Required work
An image-free, exact copy of the records below is required.

The data
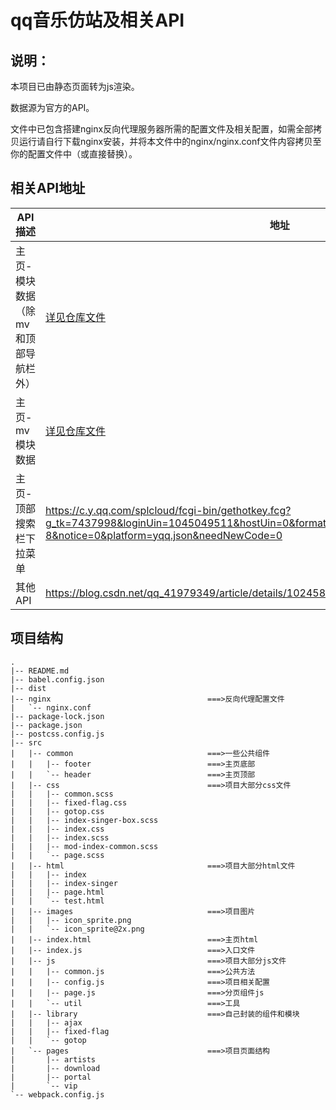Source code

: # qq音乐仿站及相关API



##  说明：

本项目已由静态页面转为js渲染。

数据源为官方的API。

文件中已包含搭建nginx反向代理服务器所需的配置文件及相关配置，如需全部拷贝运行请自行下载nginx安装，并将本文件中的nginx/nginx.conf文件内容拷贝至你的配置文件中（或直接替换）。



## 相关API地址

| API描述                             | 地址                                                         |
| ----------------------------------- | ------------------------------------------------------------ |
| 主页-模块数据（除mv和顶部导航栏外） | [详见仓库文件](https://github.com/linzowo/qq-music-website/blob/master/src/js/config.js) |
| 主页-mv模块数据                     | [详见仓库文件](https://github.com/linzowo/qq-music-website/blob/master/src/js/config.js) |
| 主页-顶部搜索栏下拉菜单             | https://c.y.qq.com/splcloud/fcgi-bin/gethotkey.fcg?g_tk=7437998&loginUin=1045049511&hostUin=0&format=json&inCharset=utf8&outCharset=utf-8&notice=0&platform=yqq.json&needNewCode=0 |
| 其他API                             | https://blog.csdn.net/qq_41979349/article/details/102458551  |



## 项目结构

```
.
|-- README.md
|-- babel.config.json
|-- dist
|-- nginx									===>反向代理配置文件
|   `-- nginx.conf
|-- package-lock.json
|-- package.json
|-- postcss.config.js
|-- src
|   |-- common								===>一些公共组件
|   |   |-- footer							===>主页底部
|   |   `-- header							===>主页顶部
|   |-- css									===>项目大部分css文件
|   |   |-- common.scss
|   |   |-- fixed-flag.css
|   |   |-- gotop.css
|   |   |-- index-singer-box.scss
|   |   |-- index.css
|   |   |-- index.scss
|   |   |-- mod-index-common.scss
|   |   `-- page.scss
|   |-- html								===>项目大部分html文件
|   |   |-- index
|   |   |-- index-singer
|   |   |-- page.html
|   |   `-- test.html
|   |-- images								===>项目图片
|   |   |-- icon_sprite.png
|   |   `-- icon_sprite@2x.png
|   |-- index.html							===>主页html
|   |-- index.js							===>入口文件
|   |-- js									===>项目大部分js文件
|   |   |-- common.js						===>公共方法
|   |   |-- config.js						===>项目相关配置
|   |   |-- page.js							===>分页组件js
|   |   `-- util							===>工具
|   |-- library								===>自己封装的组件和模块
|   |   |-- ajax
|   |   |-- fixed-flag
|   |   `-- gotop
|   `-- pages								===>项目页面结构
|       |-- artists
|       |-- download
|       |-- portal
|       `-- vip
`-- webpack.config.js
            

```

Exercise output
Source code

: # qq音乐仿站及相关API



##  说明：

本项目已由静态页面转为js渲染。

数据源为官方的API。

文件中已包含搭建nginx反向代理服务器所需的配置文件及相关配置，如需全部拷贝运行请自行下载nginx安装，并将本文件中的nginx/nginx.conf文件内容拷贝至你的配置文件中（或直接替换）。



## 相关API地址

| API描述                             | 地址                                                         |
| ----------------------------------- | ------------------------------------------------------------ |
| 主页-模块数据（除mv和顶部导航栏外） | [详见仓库文件](https://github.com/linzowo/qq-music-website/blob/master/src/js/config.js) |
| 主页-mv模块数据                     | [详见仓库文件](https://github.com/linzowo/qq-music-website/blob/master/src/js/config.js) |
| 主页-顶部搜索栏下拉菜单             | https://c.y.qq.com/splcloud/fcgi-bin/gethotkey.fcg?g_tk=7437998&loginUin=1045049511&hostUin=0&format=json&inCharset=utf8&outCharset=utf-8&notice=0&platform=yqq.json&needNewCode=0 |
| 其他API                             | https://blog.csdn.net/qq_41979349/article/details/102458551  |



## 项目结构

```
.
|-- README.md
|-- babel.config.json
|-- dist
|-- nginx									===>反向代理配置文件
|   `-- nginx.conf
|-- package-lock.json
|-- package.json
|-- postcss.config.js
|-- src
|   |-- common								===>一些公共组件
|   |   |-- footer							===>主页底部
|   |   `-- header							===>主页顶部
|   |-- css									===>项目大部分css文件
|   |   |-- common.scss
|   |   |-- fixed-flag.css
|   |   |-- gotop.css
|   |   |-- index-singer-box.scss
|   |   |-- index.css
|   |   |-- index.scss
|   |   |-- mod-index-common.scss
|   |   `-- page.scss
|   |-- html								===>项目大部分html文件
|   |   |-- index
|   |   |-- index-singer
|   |   |-- page.html
|   |   `-- test.html
|   |-- images								===>项目图片
|   |   |-- icon_sprite.png
|   |   `-- icon_sprite@2x.png
|   |-- index.html							===>主页html
|   |-- index.js							===>入口文件
|   |-- js									===>项目大部分js文件
|   |   |-- common.js						===>公共方法
|   |   |-- config.js						===>项目相关配置
|   |   |-- page.js							===>分页组件js
|   |   `-- util							===>工具
|   |-- library								===>自己封装的组件和模块
|   |   |-- ajax
|   |   |-- fixed-flag
|   |   `-- gotop
|   `-- pages								===>项目页面结构
|       |-- artists
|       |-- download
|       |-- portal
|       `-- vip
`-- webpack.config.js
            

```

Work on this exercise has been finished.